If a line of the data contains the word "space", it is counted; report how many such lines there are and nothing else.

**Dataset**

╭──

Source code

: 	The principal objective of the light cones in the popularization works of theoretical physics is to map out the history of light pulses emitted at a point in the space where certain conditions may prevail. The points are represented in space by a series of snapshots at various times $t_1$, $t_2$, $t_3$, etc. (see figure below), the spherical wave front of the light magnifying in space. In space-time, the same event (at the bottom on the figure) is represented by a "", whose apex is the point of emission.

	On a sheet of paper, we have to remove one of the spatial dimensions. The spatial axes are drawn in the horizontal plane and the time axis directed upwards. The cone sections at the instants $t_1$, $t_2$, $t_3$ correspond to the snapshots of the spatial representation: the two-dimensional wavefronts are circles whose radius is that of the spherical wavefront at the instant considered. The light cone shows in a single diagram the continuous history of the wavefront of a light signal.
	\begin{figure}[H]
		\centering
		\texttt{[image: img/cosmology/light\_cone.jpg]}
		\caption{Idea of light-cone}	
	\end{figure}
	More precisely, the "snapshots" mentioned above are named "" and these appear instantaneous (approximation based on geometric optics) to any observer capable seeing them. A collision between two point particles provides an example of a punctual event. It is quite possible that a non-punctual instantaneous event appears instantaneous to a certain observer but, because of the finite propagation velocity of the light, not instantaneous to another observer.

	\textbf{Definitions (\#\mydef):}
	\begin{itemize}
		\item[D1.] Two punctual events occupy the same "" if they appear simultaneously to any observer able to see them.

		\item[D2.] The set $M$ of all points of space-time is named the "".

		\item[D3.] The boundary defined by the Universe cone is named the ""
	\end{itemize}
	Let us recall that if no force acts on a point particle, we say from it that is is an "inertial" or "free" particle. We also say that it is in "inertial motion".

╰──

**Reply to the exercise**
2